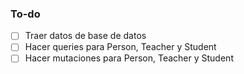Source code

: ### To-do

- [ ] Traer datos de base de datos
- [ ] Hacer queries para Person, Teacher y Student 
- [ ] Hacer mutaciones para Person, Teacher y Student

────────────────────

§ **Task to complete**: Nothing but the lines from the one containing "- [ ] Hacer queries" through the final line of the listing above belongs in the answer; set them down exactly.

§ **Response to this exercise**:
- [ ] Hacer queries para Person, Teacher y Student 
- [ ] Hacer mutaciones para Person, Teacher y Student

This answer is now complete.